Four studies compared the SSI with an active control group (Afsharnejad et al., 2022; Idris et al., 2022; Laugeson et al., 2014; Matthews et al., 2020). One study (Idris et al., 2022) reported a non-significant effect, not in favour of the intervention group, based on an observed measure. The adolescent social knowledge (Laugeson et al., 2014; Matthews et al., 2020), social-performance (Afsharnejad et al., 2022; Idris et al., 2022; Laugeson et al., 2014; Matthews et al., 2020) and parent reports (Idris et al., 2022; Matthews et al., 2020) showed in favour of the social intervention, however failing to reach statistical significance (Supplementary Figures S2, S3 and S4). And, the teacher report, from two studies (Idris et al., 2022; Laugeson et al., 2014) did not favour the intervention group (Supplementary Figure S5).
Follow-up measure
Seven studies reported on a follow-up measure, but only two studies (Afsharnejad et al., 2022; Idris et al., 2022) permitted an analysis.
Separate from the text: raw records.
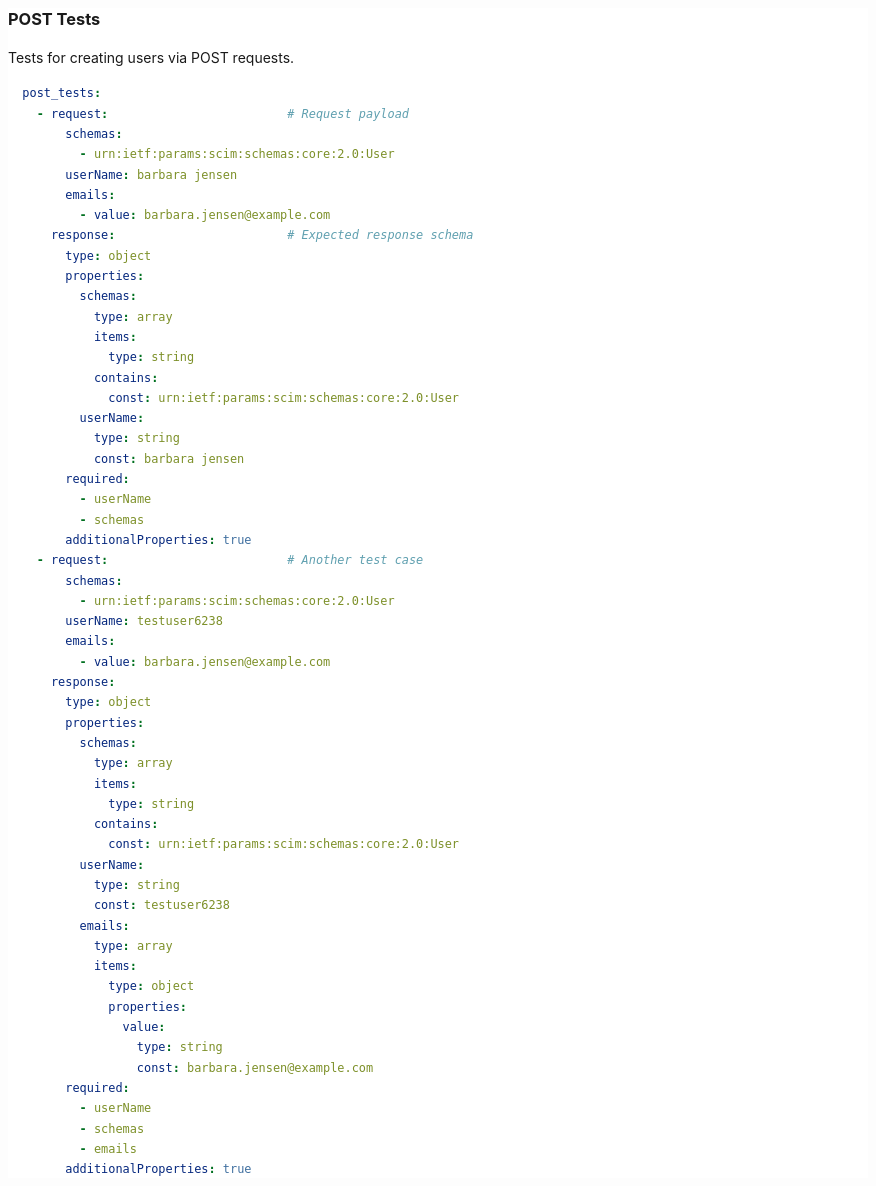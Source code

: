### POST Tests

Tests for creating users via POST requests.

```yaml
  post_tests:
    - request:                         # Request payload
        schemas:
          - urn:ietf:params:scim:schemas:core:2.0:User
        userName: barbara jensen
        emails:
          - value: barbara.jensen@example.com
      response:                        # Expected response schema
        type: object
        properties:
          schemas:
            type: array
            items:
              type: string
            contains:
              const: urn:ietf:params:scim:schemas:core:2.0:User
          userName:
            type: string
            const: barbara jensen
        required:
          - userName
          - schemas
        additionalProperties: true
    - request:                         # Another test case
        schemas:
          - urn:ietf:params:scim:schemas:core:2.0:User
        userName: testuser6238
        emails:
          - value: barbara.jensen@example.com
      response:
        type: object
        properties:
          schemas:
            type: array
            items:
              type: string
            contains:
              const: urn:ietf:params:scim:schemas:core:2.0:User
          userName:
            type: string
            const: testuser6238
          emails:
            type: array
            items:
              type: object
              properties:
                value:
                  type: string
                  const: barbara.jensen@example.com
        required:
          - userName
          - schemas
          - emails
        additionalProperties: true
```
The waitlist control studies compared the follow up measure with the baseline measure of all participants, but not between groups. This wasn’t feasible, as the waitlist control group also received the intervention after a wait time. The two included studies in this analysis were those with active controls. Adolescent social-performance measure showed an effect in favour of the SSI, however this failed to reach significance (Supplementary Figure S6).
Publication bias
Outcome measures with six or more studies were inspected for publication bias visually on the funnel plot and statistically from Egger’s test of asymmetry (Egger et al., 1997). The funnel plots do not indicate obvious signs of asymmetry (Supplementary Figures S7, S8 and S9), and this was supported by the Egger’s test, where all outcomes had a p > 0.05, suggestive of funnel plot symmetry (Supplementary Table S2).
Implementation fidelity
Thirteen studies commented on implementation fidelity. Fidelity was measured on either a daily or weekly check, dependent on the structure of the study. Adherence was measured via a variety of methods, such as observed role-play scenarios during weekly group sessions (Gantman et al., 2012; Laugeson et al., 2015; Rabin et al., 2020; Yoo et al., 2014) checklists (Afsharnejad et al., 2022; Hume et al., 2022; Idris et al., 2022; Laugeson et al., 2009; Matthews et al., 2018; Matthews et al., 2020), and self-assessment (Laugeson et al., 2014). Three studies (Idris et al., 2022; Ko et al., 2019; Vernon et al., 2018) commented on the implementation, which indicated that between 91 to 97% of the time, procedures were accurately implemented.